Gardening Vicariously Out the Car Window

“…and apologizes for her hands, which are covered with flour and dough. I show her my own hands, still stained with island soils, and tell her never to apologize for dirty hands. I am reassured when someone offers me a rough, callous mitt.”- “Fields of Plenty” by Michael Ableman

My hands are usually something that could use a apology. The constant kitchen work leaves them quite dry and rough from the constantly washing off whatever it is I am baking. The deep cold of winter and extra “work” during the holidays leaves me with a bit of carpel tunnel or early stages of arthritis. The aching feeling in my hands and wrists usually subsides late January assuming I wear mittens every time I’m outside.

Spring, summer and fall means my hands (and feet) stained a rather unpleasant shade of brownish-green. It doesn’t seem to matter how much I scrub. The callouses, though there year-round, are much more noticeable during the “non-snow” months. Between shovels, pitch forks and garden weeds there is no rest for my hands.

I appreciate someone with hands like mine. I can see the common ground between us without having to speak. For someone like me who struggles with conversation, garden stained hands gives an opening for pleasant small talk that isn’t weather based. The conversation will inevitably end up there, as talking about the weather is a true Minnesota pastime.
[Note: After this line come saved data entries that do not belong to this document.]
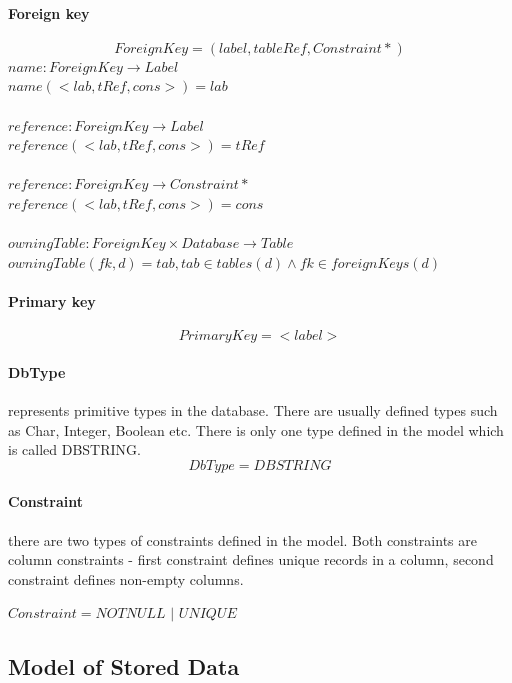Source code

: \documentclass[11pt]{article}
\begin{document}
\paragraph{Foreign key}
$$
ForeignKey = (label, tableRef, Constraint*)
$$
$name : ForeignKey \rightarrow Label $ \\
$name(< lab, tRef, cons  >) = lab $ \\ \\
$reference : ForeignKey \rightarrow Label $ \\
$reference(< lab, tRef, cons  >) = tRef $ \\ \\
$reference : ForeignKey \rightarrow Constraint* $ \\
$reference(< lab, tRef, cons  >) = cons $ \\ \\
$owningTable : ForeignKey \times Database \rightarrow Table $ \\
$owningTable(fk, d) = tab, tab \in tables(d) \wedge fk \in foreignKeys(d) $

\paragraph{Primary key}
$$
PrimaryKey =  < label > 	
$$

\paragraph{DbType} represents primitive types in the database. There are usually defined types such as Char, Integer, Boolean etc. There is only one type defined in the model which is called DBSTRING.
$$
DbType = DBSTRING
$$

\paragraph{Constraint} there are two types of constraints defined in the model. Both constraints are column constraints - first constraint defines unique records in a column, second constraint defines non-empty columns.

\begin{center}
$Constraint = NOTNULL$ $|$ $UNIQUE $
\end{center}

\subsection{Model of Stored Data}
\end{document}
Driving home the other night I was temped to stop by and talk to a family that was planting a garden along the road. I didn’t of course, that would mean I would have to actually speak, but I thought about it. Over the years I have watched that garden plot thrive with vegetables for a few years, then taken over by weeds for a few and back with new owners. Last I heard, it is a father and couple sons that have it.

Last year was weeds. This year I saw they tilled it so nicely and then laid sheets of black garden plastic over the whole thing. That in itself must have been quite a task, this is not small plot. Over the next few nights I could see they were planting through the plastic and carefully marking the plants and rows with flags. They also appear to have a fence up to keep the deer out. Probably the reason for the weeds last year; gardening can be very discouraging when all you do is unwillingly feed deer.

I am curious what they have planted, how they plan to keep it watered if needed and what they are using to keep the plastic down. It’s not the first time I’ve seen this method. It’s also not the most common method in the area, so it would be nice to hear what they have to say about it at the beginning of the season and again after harvest. Over the years I have tried all sorts of things that at the beginning of the season sound like a great idea and by harvest I would never do again.

… A few weeks have gone by now (I have been slacking on finishing this post). I see them planting almost every night on my way home from work. It’s starting to look like quite the garden. I still have no idea what they have planted but it’s looking good.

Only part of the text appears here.